PROBLEM DESCRIPTION: All that is wanted is an exact copy of the lines below, starting at the one that contains "It supports deduplication" and running to the end.

======== EXTRACTED ENTRIES ========

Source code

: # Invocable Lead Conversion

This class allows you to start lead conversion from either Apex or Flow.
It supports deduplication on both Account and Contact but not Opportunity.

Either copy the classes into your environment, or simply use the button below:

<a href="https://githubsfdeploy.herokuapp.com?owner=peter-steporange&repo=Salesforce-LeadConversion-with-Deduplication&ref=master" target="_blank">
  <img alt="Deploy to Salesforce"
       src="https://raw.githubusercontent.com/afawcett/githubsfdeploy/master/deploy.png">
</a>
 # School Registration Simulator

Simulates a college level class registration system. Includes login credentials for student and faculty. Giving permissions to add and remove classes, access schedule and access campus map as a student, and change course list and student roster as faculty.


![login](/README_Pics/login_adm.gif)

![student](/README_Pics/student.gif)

========

EXPECTED OUTPUT:
It supports deduplication on both Account and Contact but not Opportunity.

Either copy the classes into your environment, or simply use the button below:

<a href="https://githubsfdeploy.herokuapp.com?owner=peter-steporange&repo=Salesforce-LeadConversion-with-Deduplication&ref=master" target="_blank">
  <img alt="Deploy to Salesforce"
       src="https://raw.githubusercontent.com/afawcett/githubsfdeploy/master/deploy.png">
</a>
 # School Registration Simulator

Simulates a college level class registration system. Includes login credentials for student and faculty. Giving permissions to add and remove classes, access schedule and access campus map as a student, and change course list and student roster as faculty.


![login](/README_Pics/login_adm.gif)

![student](/README_Pics/student.gif)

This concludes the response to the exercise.